Arkansas Senators: ATF did not use bodycams during fatal SWAT raid

by Lee Williams

Arkansas Republican Senators Tom Cotton and John Boozman are pushing for answers about ATF’s March 19th SWAT raid, during which Little Rock Airport executive Bryan Malinowski was shot and killed in his own home.

“The Department of Justice confirmed to us last night that the ATF agents involved in the execution of a search warrant of the home of Bryan Malinowski weren’t wearing body cameras. We will continue to press the Department to explain how this violation of its own policy could’ve happened and to disclose the full circumstances of this tragedy. Mr.

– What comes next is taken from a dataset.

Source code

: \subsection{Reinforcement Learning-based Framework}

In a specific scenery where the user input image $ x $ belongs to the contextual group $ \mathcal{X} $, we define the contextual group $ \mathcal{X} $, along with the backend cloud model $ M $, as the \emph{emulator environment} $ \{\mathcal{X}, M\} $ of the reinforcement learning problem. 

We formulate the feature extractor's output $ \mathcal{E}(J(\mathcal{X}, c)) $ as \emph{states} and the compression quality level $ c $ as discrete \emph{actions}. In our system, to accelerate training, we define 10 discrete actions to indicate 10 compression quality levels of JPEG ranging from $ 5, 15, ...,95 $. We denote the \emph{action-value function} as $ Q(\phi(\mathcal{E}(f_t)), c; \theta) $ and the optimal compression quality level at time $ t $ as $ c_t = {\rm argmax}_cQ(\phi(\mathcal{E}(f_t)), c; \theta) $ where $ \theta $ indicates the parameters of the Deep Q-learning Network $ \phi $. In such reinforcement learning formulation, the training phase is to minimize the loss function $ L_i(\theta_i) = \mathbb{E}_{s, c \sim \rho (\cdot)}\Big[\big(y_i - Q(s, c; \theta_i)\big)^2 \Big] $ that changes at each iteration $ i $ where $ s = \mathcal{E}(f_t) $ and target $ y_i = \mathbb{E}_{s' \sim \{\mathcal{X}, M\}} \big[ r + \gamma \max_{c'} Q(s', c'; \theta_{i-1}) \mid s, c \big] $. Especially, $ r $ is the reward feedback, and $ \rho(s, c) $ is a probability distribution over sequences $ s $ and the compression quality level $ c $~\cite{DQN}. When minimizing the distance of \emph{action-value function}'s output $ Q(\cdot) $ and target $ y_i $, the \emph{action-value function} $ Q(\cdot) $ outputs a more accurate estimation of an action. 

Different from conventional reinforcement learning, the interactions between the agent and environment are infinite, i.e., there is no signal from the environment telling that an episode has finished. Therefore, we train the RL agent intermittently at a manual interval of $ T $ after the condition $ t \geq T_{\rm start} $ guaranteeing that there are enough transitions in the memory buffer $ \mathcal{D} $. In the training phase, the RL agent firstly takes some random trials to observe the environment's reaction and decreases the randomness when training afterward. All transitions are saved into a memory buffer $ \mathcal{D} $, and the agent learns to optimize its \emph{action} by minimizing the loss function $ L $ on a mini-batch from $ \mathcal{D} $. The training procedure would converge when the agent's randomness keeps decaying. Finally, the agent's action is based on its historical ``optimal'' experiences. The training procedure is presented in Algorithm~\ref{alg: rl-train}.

Malinowski’s family and the public have a right to a full accounting of the facts,” the Senators said in a joint statement released Friday.

ATF has yet to comment officially about Malinowski’s killing, other than to claim he fired first. But Malinowski’s family recently said in a statement that the 53-year-old airport executive likely did not know he was trading gunfire with federal agents. It is far more likely he believed he was defending himself and his wife from armed home invaders.

A yet-unidentified ATF agent shot Malinowski in the head with a carbine at least once. Malinowski lingered for two days before dying of his wounds.

A story published last week chronicled a host of less-lethal tactics ATF could have used during the raid — any one of which would have spared Malinowski’s life.

The Senators are not the only elected officials seeking answers from ATF. Arkansas Attorney General Tim Griffin has serious questions, too.

“As someone who couldn’t be a bigger law enforcement supporter, when our government acts in a particular way that raises questions, we have an obligation to say something. My understanding, having looked at the ATF rules is that they generally require a bodycam when there’s a preplanned raid, right? Why? Well, because information from a camera helps fill the vacuum of conspiracy and all this other stuff. So, record it with a bodycam that’s required and then there’s policy that it shall be released as soon as possible,” Griffin said during an interview with local media last week.

A Justice Department memo titled “Use of Body-Worn Cameras by Federally Deputized Task Force Officers,” recommends that local police officers assigned to a federal task force should use body cameras during “a planned attempt to serve an arrest warrant or other planned arrest; or the execution of a search warrant.”

If the cameras capture law enforcement actions resulting in “serious bodily injury or death,” the memo requires that the federal sponsoring agency and the U.S. Attorney should release the recordings “as early as possible.”